Dans le cadre de réformes économiques, l’Algérie s’efforce de minimiser l’utilisation de l’argent liquide. Cette initiative est destinée à promouvoir les paiements électroniques, renforcer l’inclusion financière et combattre les activités frauduleuses.
Évolution vers les transactions électroniques
Le gouvernement algérien vise à diminuer progressivement la prédominance du cash, souvent perçu comme un obstacle à l’intégration de l’économie informelle dans le secteur officiel. De nombreuses mesures ont été adoptées pour élargir l’accès aux solutions de paiement électronique, avec l’objectif d’offrir des infrastructures bancaires modernes et accessibles aux commerçants et aux citoyens, afin de faciliter leur utilisation.

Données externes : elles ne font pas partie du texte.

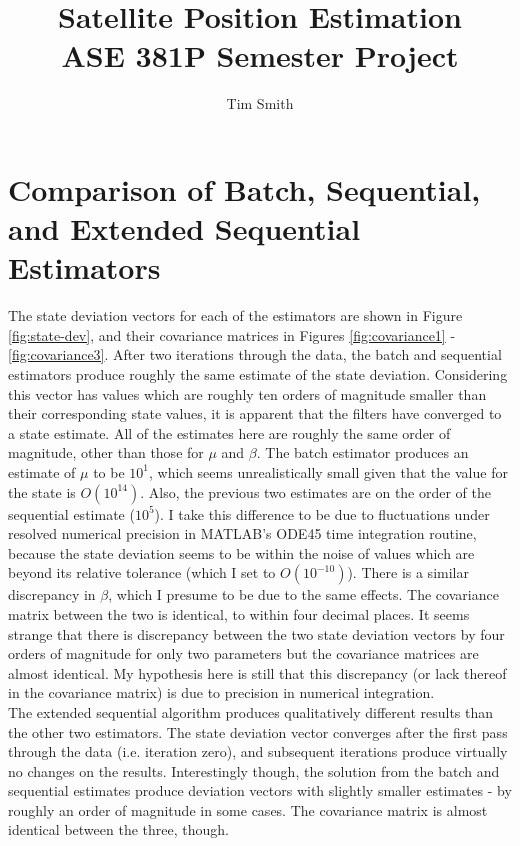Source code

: \documentclass[a4paper,11pt]{article}
\title{\vspace{-4ex} Satellite Position Estimation \\ ASE 381P Semester Project}
\author{Tim Smith}
\date{\vspace{-3ex}}
\begin{document}
\newcommand{\pderiv}[3][]{%
  \ensuremath{\frac{\partial^{#1} {#2}}{\partial {#3}^{#1}}}}
\newcommand{\red}[1]{\textcolor{red}{#1}}

\lstset{language=Matlab,
  basicstyle=\footnotesize}

\maketitle

\section{Comparison of Batch, Sequential, and Extended Sequential Estimators}
\label{original}

  The state deviation vectors for each of the estimators are shown in Figure \ref{fig:state-dev}, and their covariance matrices in Figures \ref{fig:covariance1} - \ref{fig:covariance3}. After two iterations through the data, the batch and sequential estimators produce roughly the same estimate of the state deviation. Considering this vector has values which are roughly ten orders of magnitude smaller than their corresponding state values, it is apparent that the filters have converged to a state estimate. All of the estimates here are roughly the same order of magnitude, other than those for $\mu$ and $\beta$. The batch estimator produces an estimate of $\mu$ to be $10^1$, which seems unrealistically small given that the value for the state is $O(10^{14})$. Also, the previous two estimates are on the order of the sequential estimate ($10^5$). I take this difference to be due to fluctuations under resolved numerical precision in MATLAB's ODE45 time integration routine, because the state deviation seems to be within the noise of values which are beyond its relative tolerance (which I set to $O(10^{-10})$). There is a similar discrepancy in $\beta$, which I presume to be due to the same effects. The covariance matrix between the two is identical, to within four decimal places. It seems strange that there is discrepancy between the two state deviation vectors by four orders of magnitude for only two parameters but the covariance matrices are almost identical. My hypothesis here is still that this discrepancy (or lack thereof in the covariance matrix) is due to precision in numerical integration. \\

  The extended sequential algorithm produces qualitatively different results than the other two estimators. The state deviation vector converges after the first pass through the data (i.e. iteration zero), and subsequent iterations produce virtually no changes on the results. Interestingly though, the solution from the batch and sequential estimates produce deviation vectors with slightly smaller estimates - by roughly an order of magnitude in some cases. The covariance matrix is almost identical between the three, though. \\
\end{document}

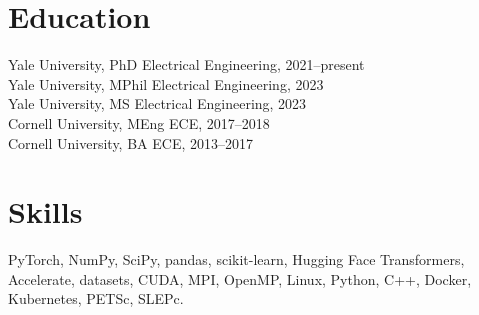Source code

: \documentclass[10pt]{article}
\begin{document}
\section{Education}
Yale University, PhD Electrical Engineering, 2021--present\\
Yale University, MPhil Electrical Engineering, 2023\\
Yale University, MS Electrical Engineering, 2023\\
Cornell University, MEng ECE, 2017--2018\\
Cornell University, BA ECE, 2013--2017
\section{Skills}
PyTorch, NumPy, SciPy, pandas, scikit-learn, Hugging Face Transformers,
Accelerate, datasets, CUDA, MPI, OpenMP, Linux, Python, C++, Docker,
Kubernetes, PETSc, SLEPc.
\end{document}
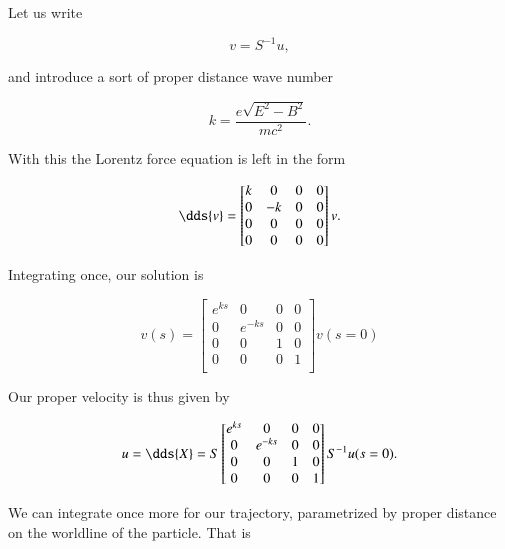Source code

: {Let us write

\begin{equation}\label{eqn:relElectroDynProblemSet2:790}
v = S^{-1} u,
\end{equation}

and introduce a sort of proper distance wave number

\begin{equation}\label{eqn:relElectroDynProblemSet2:810}
k = \frac{e \sqrt{E^2 - B^2}}{m c^2}.
\end{equation}

With this the Lorentz force equation is left in the form

\begin{equation}\label{eqn:relElectroDynProblemSet2:830}
\dds{v} =
\begin{bmatrix}
k & 0 & 0 & 0 \\
0 & -k & 0 & 0 \\
0 & 0 & 0 & 0 \\
0 & 0 & 0 & 0 \\
\end{bmatrix} v.
\end{equation}

Integrating once, our solution is

\begin{equation}\label{eqn:relElectroDynProblemSet2:850}
v(s) =
\begin{bmatrix}
e^{ks} & 0 & 0 & 0 \\
0 & e^{-ks} & 0 & 0 \\
0 & 0 & 1 & 0 \\
0 & 0 & 0 & 1 \\
\end{bmatrix} v(s=0)
\end{equation}

Our proper velocity is thus given by

\begin{equation}\label{eqn:relElectroDynProblemSet2:870}
u = \dds{X} = S
\begin{bmatrix}
e^{ks} & 0 & 0 & 0 \\
0 & e^{-ks} & 0 & 0 \\
0 & 0 & 1 & 0 \\
0 & 0 & 0 & 1 \\
\end{bmatrix} S^{-1} u(s=0).
\end{equation}

We can integrate once more for our trajectory, parametrized by proper distance on the worldline of the particle.  That is

}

Cette transition se fait de façon progressive. Le gouvernement préfère sensibiliser plutôt qu’imposer, expliquant les avantages des paiements numériques aux citoyens et entrepreneurs. Cette démarche vise à accompagner toutes les entreprises, grandes et petites, vers cette adoption nécessaire.

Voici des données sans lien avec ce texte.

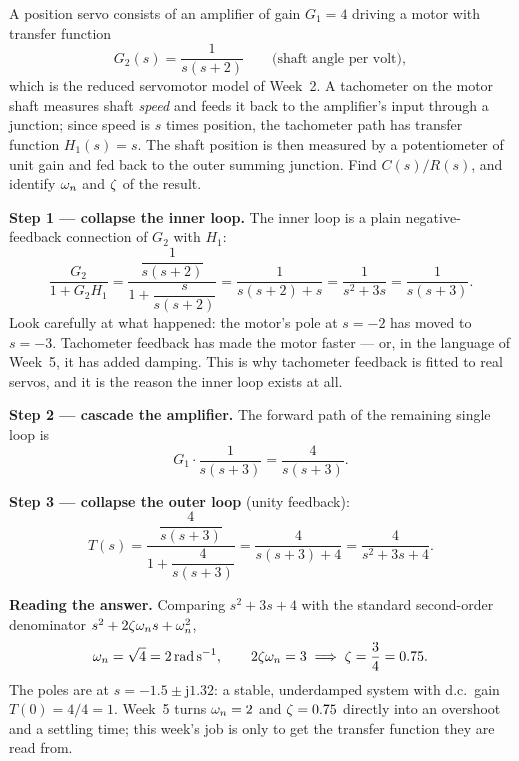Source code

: \documentclass[11pt,a4paper]{article}
\begin{document}
\begin{workedex}[breakable, title=Worked example 4.2 --- a servo with tachometer feedback]
A position servo consists of an amplifier of gain $G_1=4$ driving a motor
with transfer function
\[
  G_2(s)=\frac{1}{s(s+2)}
  \qquad\text{(shaft angle per volt)},
\]
which is the reduced servomotor model of Week~2. A tachometer on the motor
shaft measures shaft \emph{speed} and feeds it back to the amplifier's input
through a junction; since speed is $s$ times position, the tachometer path has
transfer function $H_1(s)=s$. The shaft position is then measured by a
potentiometer of unit gain and fed back to the outer summing junction.
Find $C(s)/R(s)$, and identify $\wn$ and $\zt$ of the result.

\medskip
\textbf{Step 1 --- collapse the inner loop.} The inner loop is a plain
negative-feedback connection of $G_2$ with $H_1$:
\[
  \frac{G_2}{1+G_2H_1}
  = \frac{\dfrac{1}{s(s+2)}}{1+\dfrac{s}{s(s+2)}}
  = \frac{1}{s(s+2)+s}
  = \frac{1}{s^{2}+3s}
  = \frac{1}{s(s+3)} .
\]
Look carefully at what happened: the motor's pole at $s=-2$ has moved to
$s=-3$. Tachometer feedback has made the motor faster --- or, in the language
of Week~5, it has added damping. This is why tachometer feedback is fitted to
real servos, and it is the reason the inner loop exists at all.

\medskip
\textbf{Step 2 --- cascade the amplifier.} The forward path of the remaining
single loop is
\[
  G_1\cdot\frac{1}{s(s+3)} = \frac{4}{s(s+3)} .
\]

\medskip
\textbf{Step 3 --- collapse the outer loop} (unity feedback):
\[
  T(s)=\frac{\dfrac{4}{s(s+3)}}{1+\dfrac{4}{s(s+3)}}
   =\frac{4}{s(s+3)+4}
   =\frac{4}{s^{2}+3s+4} .
\]

\medskip
\textbf{Reading the answer.} Comparing $s^{2}+3s+4$ with the standard
second-order denominator $s^{2}+2\zt\wn s+\wn^{2}$,
\[
  \wn=\sqrt{4}=\SI{2}{\radian\per\second},
  \qquad
  2\zt\wn=3 \;\Longrightarrow\; \zt=\frac{3}{4}=0.75 .
\]
The poles are at $s=-1.5\pm\mathrm{j}1.32$: a stable, underdamped system with
d.c.\ gain $T(0)=4/4=1$. Week~5 turns $\wn=2$ and $\zt=0.75$ directly into an
overshoot and a settling time; this week's job is only to get the transfer
function they are read from.
\end{workedex}
\end{document}
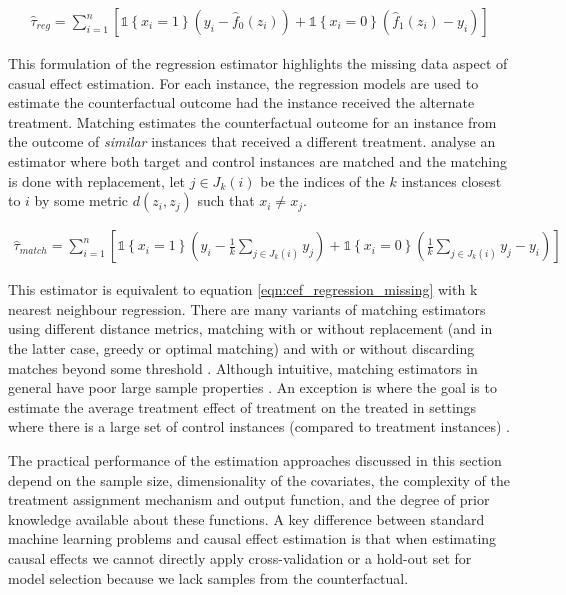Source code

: \documentclass[11pt,a4paper,twoside]{report}
\newcommand{\set}[1]{\left\{#1\right\}}
\newcommand{\ind}[1]{\mathds{1}\!\!\set{#1}}
\newcommand{\eqn}[1]{\begin{align}#1\end{align}}
\theoremstyle{plain}
\theoremstyle{definition}
\begin{document}
\eqn{
\label{eqn:cef_regression_missing}
\hat{\tau}_{reg} = \sum_{i=1}^n \left[\ind{x_i=1}\left(y_i - \hat{f}_0(z_i)\right) +\ind{x_i=0}\left(\hat{f}_1(z_i) - y_i \right)\right]
}

This formulation of the regression estimator highlights the missing data aspect of casual effect estimation. For each instance, the regression models are used to estimate the counterfactual outcome had the instance received the alternate treatment. Matching estimates the counterfactual outcome for an instance from the outcome of \emph{similar} instances that received a different treatment. \citet{abadie2002simple} analyse an estimator where both target and control instances are matched and the matching is done with replacement, let $j \in J_k(i)$ be the indices of the $k$ instances closest to $i$ by some metric $d(z_i,z_j)$ such that $x_i \neq x_j$.

\eqn{
\hat{\tau}_{match} = \sum_{i=1}^n \left[\ind{x_i=1}\left(y_i - \frac{1}{k}\sum_{j \in J_k(i)}y_j\right) +\ind{x_i=0}\left(\frac{1}{k}\sum_{j \in J_k(i)}y_j - y_i \right)\right]
}

This estimator is equivalent to equation \ref{eqn:cef_regression_missing} with k nearest neighbour regression. There are many variants of matching estimators using different distance metrics, matching with or without replacement (and in the latter case, greedy or optimal matching) and with or without discarding matches beyond some threshold \citep{Cochran1973,rosenbaum1985constructing}. Although intuitive, matching estimators in general have poor large sample properties \citep{Abadie2006}. An exception is where the goal is to estimate the average treatment effect of treatment on the treated in settings where there is a large set of control instances (compared to treatment instances) \citep{Imbens2004}. 

The practical performance of the estimation approaches discussed in this section depend on the sample size, dimensionality of the covariates, the complexity of the treatment assignment mechanism and output function, and the degree of prior knowledge available about these functions. A key difference between standard machine learning problems and causal effect estimation is that when estimating causal effects we cannot directly apply cross-validation or a hold-out set for model selection because we lack samples from the counterfactual. 
\end{document}
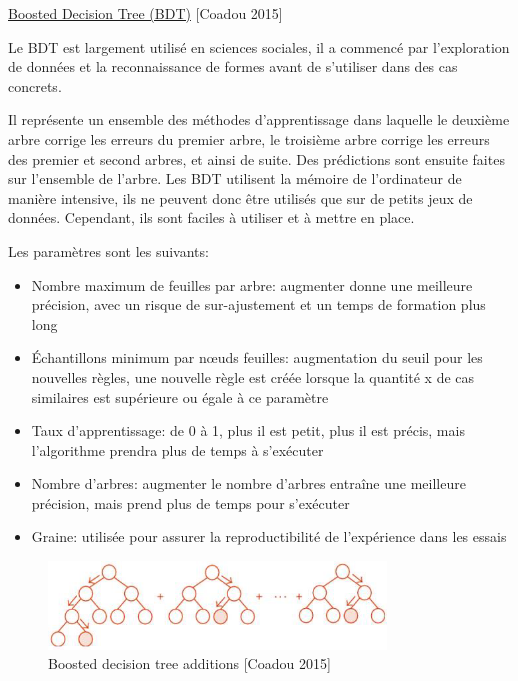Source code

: \documentclass[12pt]{article}
\begin{document}
{%

\underline{ Boosted Decision Tree (BDT)}  {\color{red}[Coadou 2015]}

Le BDT est largement utilisé en sciences sociales, il a commencé par l'exploration de données et la reconnaissance de formes avant de s'utiliser dans des cas concrets.

Il représente un ensemble des méthodes d'apprentissage dans laquelle le deuxième arbre corrige les erreurs du premier arbre, le troisième arbre corrige les erreurs des premier et second arbres, et ainsi de suite. Des prédictions sont ensuite faites sur l'ensemble de l'arbre.
Les BDT utilisent la mémoire de l'ordinateur de manière intensive, ils ne peuvent donc être utilisés que sur de petits jeux de données. Cependant, ils sont faciles à utiliser et à mettre en place.

Les paramètres sont les suivants:

\begin{itemize}
\item Nombre maximum de feuilles par arbre: augmenter donne une meilleure précision, avec un risque de sur-ajustement et un temps de formation plus long
\item Échantillons minimum par nœuds feuilles: augmentation du seuil pour les nouvelles règles, une nouvelle règle est créée lorsque la quantité x de cas similaires est supérieure ou égale à ce paramètre
\item Taux d'apprentissage: de 0 à 1, plus il est petit, plus il est précis, mais l'algorithme prendra plus de temps à s'exécuter
\item Nombre d'arbres: augmenter le nombre d'arbres entraîne une meilleure précision, mais prend plus de temps pour s'exécuter
\item Graine: utilisée pour assurer la reproductibilité de l'expérience dans les essais
\end{itemize}


\begin{figure}[H]
	\centering
    \includegraphics[width=0.8\textwidth]{image13.png}
     \caption{Boosted decision tree additions [Coadou 2015]}
    \label{fig:13}
\end{figure}

}
\end{document}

Les raisons pour réduire le cash
Malgré quelques progrès, l’utilisation du cash reste dominante en Algérie, et une partie importante de la monnaie échappe encore aux circuits bancaires. Cela présente un défi économique majeur, privant l’État de revenus fiscaux essentiels et soutenant l’économie informelle, car les transactions en espèces sont facilement dissimulables.
Les autorités cherchent à inverser cette tendance pour gérer l’économie plus efficacement. Avec l’introduction de paiements électroniques traçables, elles espèrent non seulement améliorer la perception des taxes, mais aussi créer un environnement économique plus transparent et attractif pour les investisseurs.
Mesures pour favoriser l’usage des paiements électroniques
Parmi les initiatives notables, l’introduction d’un emprunt souverain sous forme de Sukuk, avec un rendement de 6 % exempté d’impôts, se démarque. Ce produit financier incite les citoyens à réinvestir dans des instruments sûrs, plutôt que de conserver leur argent en espèces pour des transactions non officielles.
De plus, un dispositif exceptionnel de régularisation fiscale a été mis en place. Ce mécanisme permet aux particuliers et entreprises de se conformer plus facilement à leurs obligations fiscales sans penalties sévères, renforçant l’intégration des activités non déclarées dans le giron officiel.